Therefore, the ancient form was *ALB*, but with the (supposed) Slavic arrival on the Balkans in the 6th century, it became *LAB*?  Well, this could only be logical if we ignore the existence of the *Labateans*. But wait, why would *LAB* be a Slavic form?

Perhaps because a common Slavic word for swan is “*labud*” – white bird. It exists in all Slavic lands, therefore the Southern Slavs couldn’t have acquired it from some unknown indigenous population of the Balkans.

River *Elbe* is the major river in Central Europe. It flows through the Czech Republic and Germany, a region shared between the Slavic and Germanic nations. Scholars are still debating which of these nations came first. But what is certain is that the large part of modern Germany around the *Elbe* was once inhabited by the Slavic *Sorbs* (now a minority).

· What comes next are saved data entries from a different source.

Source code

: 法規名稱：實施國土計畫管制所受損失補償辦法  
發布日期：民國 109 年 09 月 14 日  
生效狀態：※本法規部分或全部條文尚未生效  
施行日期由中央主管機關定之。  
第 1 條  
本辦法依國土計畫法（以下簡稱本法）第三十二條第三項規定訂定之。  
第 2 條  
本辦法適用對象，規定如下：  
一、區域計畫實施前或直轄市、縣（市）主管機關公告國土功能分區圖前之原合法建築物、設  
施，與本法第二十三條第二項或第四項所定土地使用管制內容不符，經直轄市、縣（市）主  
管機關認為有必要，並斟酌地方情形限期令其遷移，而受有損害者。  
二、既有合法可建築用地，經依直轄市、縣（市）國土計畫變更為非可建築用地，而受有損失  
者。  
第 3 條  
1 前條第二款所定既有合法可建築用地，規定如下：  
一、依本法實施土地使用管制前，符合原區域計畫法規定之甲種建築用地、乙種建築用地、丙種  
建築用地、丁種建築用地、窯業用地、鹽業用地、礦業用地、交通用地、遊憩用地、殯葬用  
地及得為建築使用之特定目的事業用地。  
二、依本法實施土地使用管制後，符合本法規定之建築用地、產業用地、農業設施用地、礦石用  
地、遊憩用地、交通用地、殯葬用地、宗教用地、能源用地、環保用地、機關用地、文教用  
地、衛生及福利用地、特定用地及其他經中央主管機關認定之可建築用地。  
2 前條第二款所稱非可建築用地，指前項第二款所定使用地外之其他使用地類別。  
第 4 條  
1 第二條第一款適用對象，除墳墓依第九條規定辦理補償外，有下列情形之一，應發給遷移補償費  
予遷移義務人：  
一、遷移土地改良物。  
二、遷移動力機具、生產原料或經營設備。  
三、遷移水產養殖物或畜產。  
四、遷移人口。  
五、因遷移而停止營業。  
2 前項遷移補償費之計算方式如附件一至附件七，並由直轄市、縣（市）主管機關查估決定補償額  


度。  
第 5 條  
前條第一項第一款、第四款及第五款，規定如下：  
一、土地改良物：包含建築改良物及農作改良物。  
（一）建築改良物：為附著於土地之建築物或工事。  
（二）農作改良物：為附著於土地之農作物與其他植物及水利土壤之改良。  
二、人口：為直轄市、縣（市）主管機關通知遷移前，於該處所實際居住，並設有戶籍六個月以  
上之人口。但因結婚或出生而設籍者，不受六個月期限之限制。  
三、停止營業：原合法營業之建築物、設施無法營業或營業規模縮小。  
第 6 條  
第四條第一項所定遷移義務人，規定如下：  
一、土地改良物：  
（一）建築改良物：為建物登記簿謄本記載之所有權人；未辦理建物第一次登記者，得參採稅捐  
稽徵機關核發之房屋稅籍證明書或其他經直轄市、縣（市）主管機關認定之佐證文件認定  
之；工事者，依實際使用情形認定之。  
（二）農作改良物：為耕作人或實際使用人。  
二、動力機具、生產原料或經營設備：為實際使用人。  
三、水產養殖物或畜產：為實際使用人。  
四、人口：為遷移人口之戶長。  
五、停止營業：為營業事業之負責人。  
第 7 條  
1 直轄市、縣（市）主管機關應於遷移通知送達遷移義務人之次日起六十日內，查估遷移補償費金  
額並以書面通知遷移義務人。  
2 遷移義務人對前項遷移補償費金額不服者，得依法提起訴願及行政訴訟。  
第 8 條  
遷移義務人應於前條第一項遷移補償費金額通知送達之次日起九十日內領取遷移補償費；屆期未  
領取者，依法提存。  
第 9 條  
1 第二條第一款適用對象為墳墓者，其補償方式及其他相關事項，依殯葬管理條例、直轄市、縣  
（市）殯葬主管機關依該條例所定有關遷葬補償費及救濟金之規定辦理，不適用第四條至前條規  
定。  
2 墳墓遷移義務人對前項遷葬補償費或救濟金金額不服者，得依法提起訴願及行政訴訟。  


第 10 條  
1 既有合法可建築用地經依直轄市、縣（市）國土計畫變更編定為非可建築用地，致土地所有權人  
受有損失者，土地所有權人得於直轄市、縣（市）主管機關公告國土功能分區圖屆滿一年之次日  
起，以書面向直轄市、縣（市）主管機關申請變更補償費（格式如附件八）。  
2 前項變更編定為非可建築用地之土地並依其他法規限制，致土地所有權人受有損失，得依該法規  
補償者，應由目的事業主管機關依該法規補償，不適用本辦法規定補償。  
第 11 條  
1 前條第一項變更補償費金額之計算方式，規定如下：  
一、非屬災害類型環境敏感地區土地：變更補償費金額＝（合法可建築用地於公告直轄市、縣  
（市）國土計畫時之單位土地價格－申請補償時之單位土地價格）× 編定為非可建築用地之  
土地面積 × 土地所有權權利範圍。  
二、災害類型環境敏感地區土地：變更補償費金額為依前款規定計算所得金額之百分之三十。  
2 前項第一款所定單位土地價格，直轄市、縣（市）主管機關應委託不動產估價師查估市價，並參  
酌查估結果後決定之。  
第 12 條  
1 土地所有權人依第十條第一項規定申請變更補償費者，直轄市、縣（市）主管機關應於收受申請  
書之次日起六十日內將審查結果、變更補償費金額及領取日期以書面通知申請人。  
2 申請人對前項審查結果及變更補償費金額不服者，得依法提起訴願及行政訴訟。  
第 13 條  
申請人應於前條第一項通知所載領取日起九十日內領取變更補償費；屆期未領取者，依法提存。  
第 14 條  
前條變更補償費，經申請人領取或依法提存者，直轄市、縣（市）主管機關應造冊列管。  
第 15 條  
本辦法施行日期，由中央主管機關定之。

River *Laba* is an important river of Krasnodar and Adygea regions of Russia. It flows around the Sea of Azov and the Black sea. Interestingly, this is the same region of Sarmatia Asiatica, in which Ptolemy places a “Sarmatian” tribe of *Serboi* (Serbi). Moreover, the name of Caucasian Albania is just another inversion of the root “*Lab*”.

In short, we can draw the following conclusion. There are three important rivers, separated by a great distance, sharing the same root. And interestingly, these regions are always occupied by nations that declare as *Serbs*. In all three cases, the original root “*Lab*” is changed to “*alb*” or “*elb*”, and not vice versa. Modern historians would say that these rivers and nations should not be confused. But this is hardly a coincidence.

RIVER / NATION
LAB / SERBS
LABA (ELBE) / SORBS
LABA / SERBOI, SERBI

According to mainstream history, there was only one noteworthy movement of the Southern Slavs – from the north (Elbe) to south (Lab), in the 6th century AD. However, western historians also claim that Slavs arrived in the Elbe region around the same time, somewhere from the east. (not the Caucasus). That would simply mean that Slavs wandered aimlessly across the vast territory of Euro-Asia, which is a ridiculous theory. On the other hand, Slavic medieval texts were always explicit that Slavs occupied Balkans prior to the Roman invasion.

Anyhow, what is certain is that Labateans were present in the Balkans from the 4th century BC. But if we accept the connection between the terms “Illyrians” and “Ilion” (Troy), we can push this date back for another thousand years. This would bring us directly to the times of the bronze age migrations as well as the time when the notorious pirates known as sea peoples pillaged the Mediterranean region. This is a fact – Illyrians are the only candidates from the recorded history that could truly fit this shoe. Their Modus Operandi and notorious reputation were virtually identical to those of sea peoples.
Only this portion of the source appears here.